The A* travel path force will use elements from A* navigation to calculate forces. The agent system will communicate with the A* system to determine a path. Once the path is calculated, the agent will be motivated, through this force, to move along the path to its destination. As an agent moves along its path, it will have a current target node that acts as its current anchor to the path. The agent's path attraction is made of two primary forces associated with its current target node. The Node Attract Force attracts the agent directly to the node, whereas the Path Align Force motivates the agent to travel in the direction that the path is headed at the current target node.

  • Node Attract Force – This force is directed from the agent directly to its current target node. Again you can enter a scale factor and a distance-based exponent. Often a positive exponent is used, meaning that the farther the agent is from the path, the stronger the force will compel the agent to return to the path.
  • Path Align Force – This force pushes the agent to move in the same direction as the path at its current node. The force is the vector location of the current target node on the path, minus the location of the last target node, normalized. Again you can enter a scale factor and a distance-based exponent. By default the exponent for the path align force is negative, meaning that the farther from the path the agent is, the more the node attract force will push the agent to return to the path first before aligning with it.
  • Goal Force – This force pushes the agent to move towards the final goal. The first field is the scale factor for the vector, the second field is the exponent of the equation. The exponent by default is negative, meaning that the closer the agent approaches the goal the larger the force will compel the agent.
  • Path Progression Angle – As the agent progresses on a travel path it updates its target node as it goes. This field defines a threshold for when to update the current target node. If the vector difference of the Node Attract Force and the Path Align Force are ever greater than this defined angle then the system will trigger a progression of the current target node.
  • Position Difference Factor – This is field defines and second possible threshold for progressing the current target node. This is used in comparing the distance to the current target node, vs. the distance to the next target node.

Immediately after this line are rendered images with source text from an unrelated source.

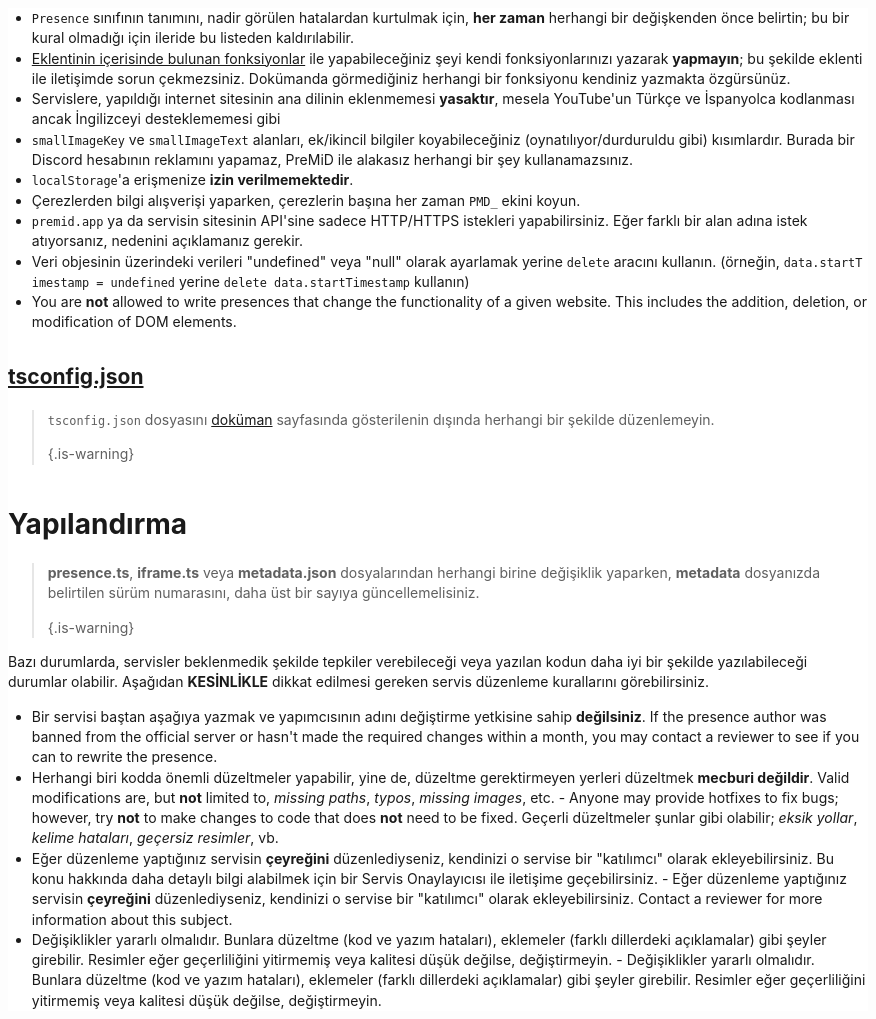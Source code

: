 - `Presence` sınıfının tanımını, nadir görülen hatalardan kurtulmak için, **her zaman** herhangi bir değişkenden önce belirtin; bu bir kural olmadığı için ileride bu listeden kaldırılabilir.
- [Eklentinin içerisinde bulunan fonksiyonlar](https://docs.premid.app/dev/presence#files-explained) ile yapabileceğiniz şeyi kendi fonksiyonlarınızı yazarak **yapmayın**; bu şekilde eklenti ile iletişimde sorun çekmezsiniz. Dokümanda görmediğiniz herhangi bir fonksiyonu kendiniz yazmakta özgürsünüz.
- Servislere, yapıldığı internet sitesinin ana dilinin eklenmemesi **yasaktır**, mesela YouTube'un Türkçe ve İspanyolca kodlanması ancak İngilizceyi desteklememesi gibi
- `smallImageKey` ve `smallImageText` alanları, ek/ikincil bilgiler koyabileceğiniz (oynatılıyor/durduruldu gibi) kısımlardır. Burada bir Discord hesabının reklamını yapamaz, PreMiD ile alakasız herhangi bir şey kullanamazsınız.
- `localStorage`'a erişmenize **izin verilmemektedir**.
- Çerezlerden bilgi alışverişi yaparken, çerezlerin başına her zaman `PMD_` ekini koyun.
- `premid.app` ya da servisin sitesinin API'sine sadece HTTP/HTTPS istekleri yapabilirsiniz. Eğer farklı bir alan adına istek atıyorsanız, nedenini açıklamanız gerekir.
- Veri objesinin üzerindeki verileri "undefined" veya "null" olarak ayarlamak yerine `delete` aracını kullanın. (örneğin, `data.startTimestamp = undefined` yerine `delete data.startTimestamp` kullanın)
- You are **not** allowed to write presences that change the functionality of a given website. This includes the addition, deletion, or modification of DOM elements.

## [**tsconfig.json**](https://docs.premid.app/en/dev/presence/tsconfig)

> `tsconfig.json` dosyasını [doküman](https://docs.premid.app/en/dev/presence/tsconfig) sayfasında gösterilenin dışında herhangi bir şekilde düzenlemeyin. 
> 
> {.is-warning}

# Yapılandırma

> **presence.ts**, **iframe.ts**  veya **metadata.json** dosyalarından herhangi birine değişiklik yaparken, **metadata** dosyanızda belirtilen sürüm numarasını, daha üst bir sayıya güncellemelisiniz. 
> 
> {.is-warning}

Bazı durumlarda, servisler beklenmedik şekilde tepkiler verebileceği veya yazılan kodun daha iyi bir şekilde yazılabileceği durumlar olabilir. Aşağıdan **KESİNLİKLE** dikkat edilmesi gereken servis düzenleme kurallarını görebilirsiniz.

- Bir servisi baştan aşağıya yazmak ve yapımcısının adını değiştirme yetkisine sahip **değilsiniz**. If the presence author was banned from the official server or hasn't made the required changes within a month, you may contact a reviewer to see if you can to rewrite the presence.
- Herhangi biri kodda önemli düzeltmeler yapabilir, yine de, düzeltme gerektirmeyen yerleri düzeltmek **mecburi değildir**. Valid modifications are, but **not** limited to, _missing paths_, _typos_, _missing images_, etc.   - Anyone may provide hotfixes to fix bugs; however, try **not** to make changes to code that does **not** need to be fixed. Geçerli düzeltmeler şunlar gibi olabilir; _eksik yollar_, _kelime hataları_, _geçersiz resimler_, vb.
- Eğer düzenleme yaptığınız servisin **çeyreğini** düzenlediyseniz, kendinizi o servise bir "katılımcı" olarak ekleyebilirsiniz. Bu konu hakkında daha detaylı bilgi alabilmek için bir Servis Onaylayıcısı ile iletişime geçebilirsiniz.   - Eğer düzenleme yaptığınız servisin **çeyreğini** düzenlediyseniz, kendinizi o servise bir "katılımcı" olarak ekleyebilirsiniz. Contact a reviewer for more information about this subject.
- Değişiklikler yararlı olmalıdır. Bunlara düzeltme (kod ve yazım hataları), eklemeler (farklı dillerdeki açıklamalar) gibi şeyler girebilir. Resimler eğer geçerliliğini yitirmemiş veya kalitesi düşük değilse, değiştirmeyin.    - Değişiklikler yararlı olmalıdır. Bunlara düzeltme (kod ve yazım hataları), eklemeler (farklı dillerdeki açıklamalar) gibi şeyler girebilir. Resimler eğer geçerliliğini yitirmemiş veya kalitesi düşük değilse, değiştirmeyin.
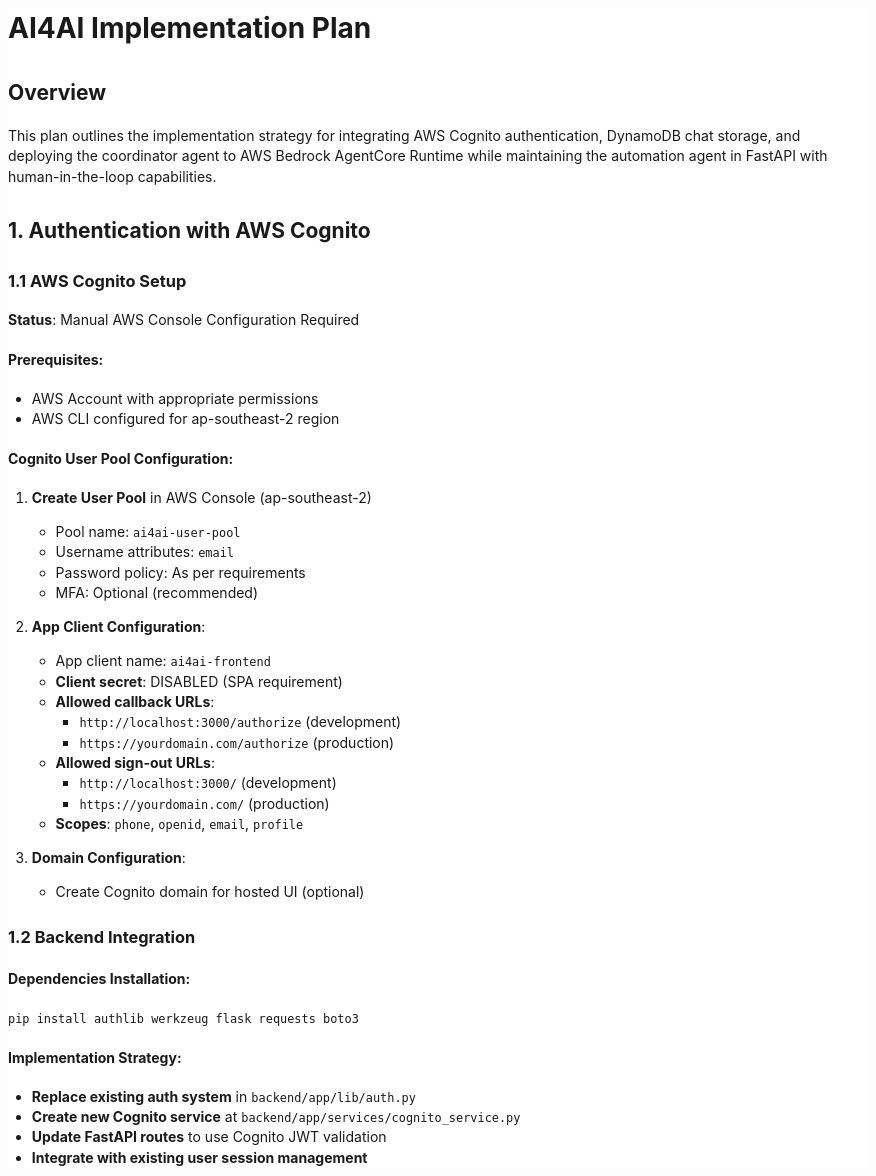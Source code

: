 # AI4AI Implementation Plan

## Overview
This plan outlines the implementation strategy for integrating AWS Cognito authentication, DynamoDB chat storage, and deploying the coordinator agent to AWS Bedrock AgentCore Runtime while maintaining the automation agent in FastAPI with human-in-the-loop capabilities.

## 1. Authentication with AWS Cognito

### 1.1 AWS Cognito Setup
**Status**: Manual AWS Console Configuration Required

#### Prerequisites:
- AWS Account with appropriate permissions
- AWS CLI configured for ap-southeast-2 region

#### Cognito User Pool Configuration:
1. **Create User Pool** in AWS Console (ap-southeast-2)
   - Pool name: `ai4ai-user-pool`
   - Username attributes: `email`
   - Password policy: As per requirements
   - MFA: Optional (recommended)

2. **App Client Configuration**:
   - App client name: `ai4ai-frontend`
   - **Client secret**: DISABLED (SPA requirement)
   - **Allowed callback URLs**: 
     - `http://localhost:3000/authorize` (development)
     - `https://yourdomain.com/authorize` (production)
   - **Allowed sign-out URLs**:
     - `http://localhost:3000/` (development)
     - `https://yourdomain.com/` (production)
   - **Scopes**: `phone`, `openid`, `email`, `profile`

3. **Domain Configuration**:
   - Create Cognito domain for hosted UI (optional)

### 1.2 Backend Integration

#### Dependencies Installation:
```bash
pip install authlib werkzeug flask requests boto3
```

#### Implementation Strategy:
- **Replace existing auth system** in `backend/app/lib/auth.py`
- **Create new Cognito service** at `backend/app/services/cognito_service.py`
- **Update FastAPI routes** to use Cognito JWT validation
- **Integrate with existing user session management**
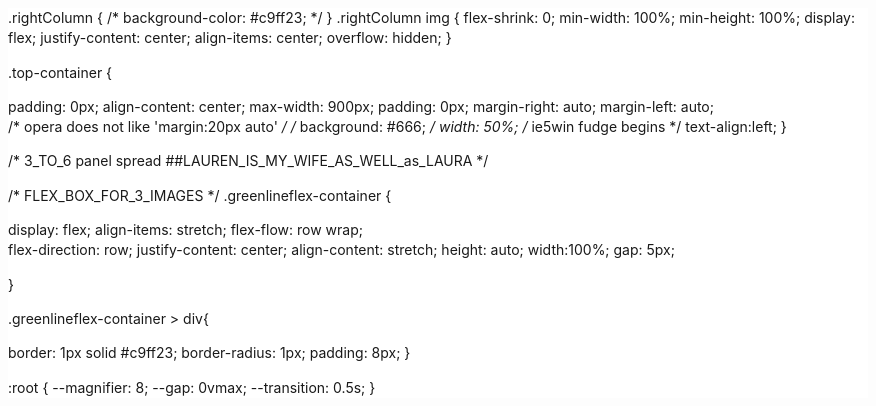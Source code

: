 .rightColumn {
  /* background-color: #c9ff23; */
}
.rightColumn img {
  flex-shrink: 0;
  min-width: 100%;
  min-height: 100%;
  display: flex;
  justify-content: center;
  align-items: center;
  overflow: hidden;
}




.top-container {

  padding: 0px;
  align-content: center;
 	max-width: 900px; 
	padding: 0px;
	margin-right: auto;
	margin-left: auto; 	
	/* opera does not like 'margin:20px auto' */
	/* background: #666; */
  width: 50%; /* ie5win fudge begins */
	text-align:left; 
}

/* 3_TO_6 panel spread ##LAUREN_IS_MY_WIFE_AS_WELL_as_LAURA */

/* FLEX_BOX_FOR_3_IMAGES */
.greenlineflex-container {

  display: flex;
   align-items: stretch; 
   flex-flow: row wrap;  
  flex-direction: row; 
  justify-content: center;
  align-content: stretch;
  height: auto;
width:100%;
  gap: 5px;

}

.greenlineflex-container > div{
 
  border: 1px solid #c9ff23;
  border-radius: 1px;
  padding: 8px;
}


:root {
  --magnifier: 8;
  --gap: 0vmax;
  --transition: 0.5s;
}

For example, if this value is 1.0, then the agent will progress its current target node when the distance to the next target node becomes less than the distance to its current target node. Usually this value will be in the range from 0 to 1. If it is 0.5, then the agent will progress its current target node if the distance to the next target node is less than half the distance to its current target node.
  • Path Recalc Timeout – If an agent has been unable to progress along a travel path after the defined amount of time, the system will force the agent to recalculate a new path. This will keep agents from getting stuck in a deadlock.
  • Completion Threshold – This determines the amount of distance the agent needs to be within to consider the goal task completed.
  • Add Barriers as Static Agents – This box when checked makes barriers act as agents for determining forces. For example, repulsive forces will be used by the agent in regards to the barrier.
  • Enforce A* Node Direction Limits – This will enforce hard limits on A* barriers, walls, dividers, etc. This will prevent agents from walking through walls, even if forces push them into them.

Custom Force

A Custom Force allows a force to be defined through custom code.

  • Per Neighbor Force – This will cause the force to be applied to each neighbor.
  • Max Distance – This will define a max distance for the force to be applied.

Random Force

This will apply a force compelling the Agent toward a random direction based on the defined magnitude.

  • Magnitude - This defines the magnitude of the random force.